The European Commission is not happy with the savings Croatia has made in the recent budget revision and is demanding the deficit to be cut further by HRK 1.3bn (EUR 170mn), or by an additional 0.4% of GDP, daily Vecernji List reported on April 4, quoting unnamed sources from the finance ministry.
Croatia already revised this year’s budget in March, cutting the deficit target to HRK 13.6bn (EUR 1.8bn), or 4.1% of GDP, from HRK 17.5bn, or 5.2% of GDP with a planned consolidated budget gap of 4.5% of GDP. Still, the revision meant the planned deficit was cut by only HRK 4bn and not by HRK 7.5bn as required under the EC’s excessive deficit procedure, which the country entered in January.
The report claims that even though the IMF approved the government’s policy of somewhat more moderate fiscal adjustment this year (that would accelerate next year), having in mind the already suffocated domestic demand, the EC remained at its previous stance that the structural deficit should be reduced by 2.3%/GDP this year and not just by 1.9%/GDP.
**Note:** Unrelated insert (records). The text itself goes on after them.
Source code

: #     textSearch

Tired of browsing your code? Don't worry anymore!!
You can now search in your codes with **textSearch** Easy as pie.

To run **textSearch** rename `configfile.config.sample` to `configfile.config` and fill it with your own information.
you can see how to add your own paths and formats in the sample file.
The source from the ministry says that the government will listen to Brussels’ demand for a 2.3%/GDP cut but will implement it within the existing institutional frameworks. It will not go for the new rebalance immediately but will design measures to limit the budget spending within the needed level. Zagreb should present its planned measures to the local public and the EU by April 30.
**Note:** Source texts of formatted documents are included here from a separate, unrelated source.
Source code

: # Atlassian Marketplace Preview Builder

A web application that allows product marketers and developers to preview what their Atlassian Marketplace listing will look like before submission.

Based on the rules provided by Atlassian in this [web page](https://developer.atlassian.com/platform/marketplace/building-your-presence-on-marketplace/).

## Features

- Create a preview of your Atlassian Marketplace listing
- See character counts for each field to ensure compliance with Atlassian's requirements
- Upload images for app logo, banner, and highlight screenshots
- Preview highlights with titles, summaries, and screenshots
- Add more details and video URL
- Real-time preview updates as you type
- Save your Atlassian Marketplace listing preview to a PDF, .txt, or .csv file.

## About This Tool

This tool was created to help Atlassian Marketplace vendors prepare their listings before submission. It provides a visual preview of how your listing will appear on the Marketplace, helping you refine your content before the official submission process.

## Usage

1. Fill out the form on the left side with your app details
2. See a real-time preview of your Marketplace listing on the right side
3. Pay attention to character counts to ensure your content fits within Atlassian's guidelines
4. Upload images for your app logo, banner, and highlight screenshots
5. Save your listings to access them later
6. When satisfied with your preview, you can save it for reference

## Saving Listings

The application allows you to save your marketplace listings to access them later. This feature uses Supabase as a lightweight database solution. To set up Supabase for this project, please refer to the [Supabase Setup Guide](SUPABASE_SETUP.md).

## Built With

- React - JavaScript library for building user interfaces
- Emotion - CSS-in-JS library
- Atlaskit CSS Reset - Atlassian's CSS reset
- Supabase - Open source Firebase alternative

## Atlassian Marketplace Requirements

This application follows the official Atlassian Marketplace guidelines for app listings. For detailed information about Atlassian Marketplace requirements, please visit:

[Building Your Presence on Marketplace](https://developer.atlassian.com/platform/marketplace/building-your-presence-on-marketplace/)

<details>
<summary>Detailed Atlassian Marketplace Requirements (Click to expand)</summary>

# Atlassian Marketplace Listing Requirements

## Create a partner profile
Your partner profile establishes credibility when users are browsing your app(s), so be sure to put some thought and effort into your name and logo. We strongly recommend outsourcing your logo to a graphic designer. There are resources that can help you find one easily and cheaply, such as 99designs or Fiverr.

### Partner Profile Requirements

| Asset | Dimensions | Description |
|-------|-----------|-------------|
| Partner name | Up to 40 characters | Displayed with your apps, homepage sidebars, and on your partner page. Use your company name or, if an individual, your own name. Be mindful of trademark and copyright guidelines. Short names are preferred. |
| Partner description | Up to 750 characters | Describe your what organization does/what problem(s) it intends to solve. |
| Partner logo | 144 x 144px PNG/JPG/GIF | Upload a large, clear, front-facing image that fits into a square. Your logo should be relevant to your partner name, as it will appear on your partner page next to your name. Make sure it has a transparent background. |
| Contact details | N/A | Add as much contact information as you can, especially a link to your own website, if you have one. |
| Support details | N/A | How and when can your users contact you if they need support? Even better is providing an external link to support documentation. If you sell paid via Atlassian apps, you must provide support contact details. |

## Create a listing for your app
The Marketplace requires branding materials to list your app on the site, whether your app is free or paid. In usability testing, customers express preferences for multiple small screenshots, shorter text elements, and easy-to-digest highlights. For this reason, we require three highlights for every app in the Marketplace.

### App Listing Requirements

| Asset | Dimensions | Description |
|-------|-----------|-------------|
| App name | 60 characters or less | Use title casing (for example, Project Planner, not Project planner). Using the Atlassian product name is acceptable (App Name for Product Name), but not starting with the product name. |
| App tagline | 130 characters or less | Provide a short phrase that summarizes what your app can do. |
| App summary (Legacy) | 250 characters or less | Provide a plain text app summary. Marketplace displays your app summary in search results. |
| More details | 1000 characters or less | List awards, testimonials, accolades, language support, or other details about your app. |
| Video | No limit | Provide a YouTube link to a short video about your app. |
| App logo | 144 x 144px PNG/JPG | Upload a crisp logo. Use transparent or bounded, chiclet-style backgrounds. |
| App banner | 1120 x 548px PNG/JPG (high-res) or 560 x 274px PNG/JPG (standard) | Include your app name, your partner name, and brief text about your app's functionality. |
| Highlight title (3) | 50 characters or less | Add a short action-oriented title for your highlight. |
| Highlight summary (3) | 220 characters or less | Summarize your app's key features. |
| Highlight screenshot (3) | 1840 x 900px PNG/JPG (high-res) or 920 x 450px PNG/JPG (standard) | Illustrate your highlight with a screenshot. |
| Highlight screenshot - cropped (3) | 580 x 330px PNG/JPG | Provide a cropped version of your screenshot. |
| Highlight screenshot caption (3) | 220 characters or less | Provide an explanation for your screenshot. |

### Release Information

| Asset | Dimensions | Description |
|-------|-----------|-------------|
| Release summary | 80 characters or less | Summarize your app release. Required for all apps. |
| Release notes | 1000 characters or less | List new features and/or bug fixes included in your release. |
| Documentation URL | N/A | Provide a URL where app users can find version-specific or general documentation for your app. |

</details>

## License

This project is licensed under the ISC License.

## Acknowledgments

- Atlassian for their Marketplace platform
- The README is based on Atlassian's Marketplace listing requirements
The report suggests that the second budget revision could take place already in June. The EC is about to review in May and June the adopted measures and plans of all member states, which are in excessive deficit procedures – and publish its opinion on each of the countries.
As part of Croatia’s excessive deficit procedure, the EC has recommended the country should gradually reduce the deficit to 2.7% of GDP in 2016.
In March, Croatia's Hypo Alpe-Adria-Bank's chief economist, Hrvoje Stojic, said that Croatia might have to revise again this year's budget by the end of June as the deficit could again reach almost 6% of GDP by mid-2014 due to a poor domestic demand and unplanned budgetary expenditures.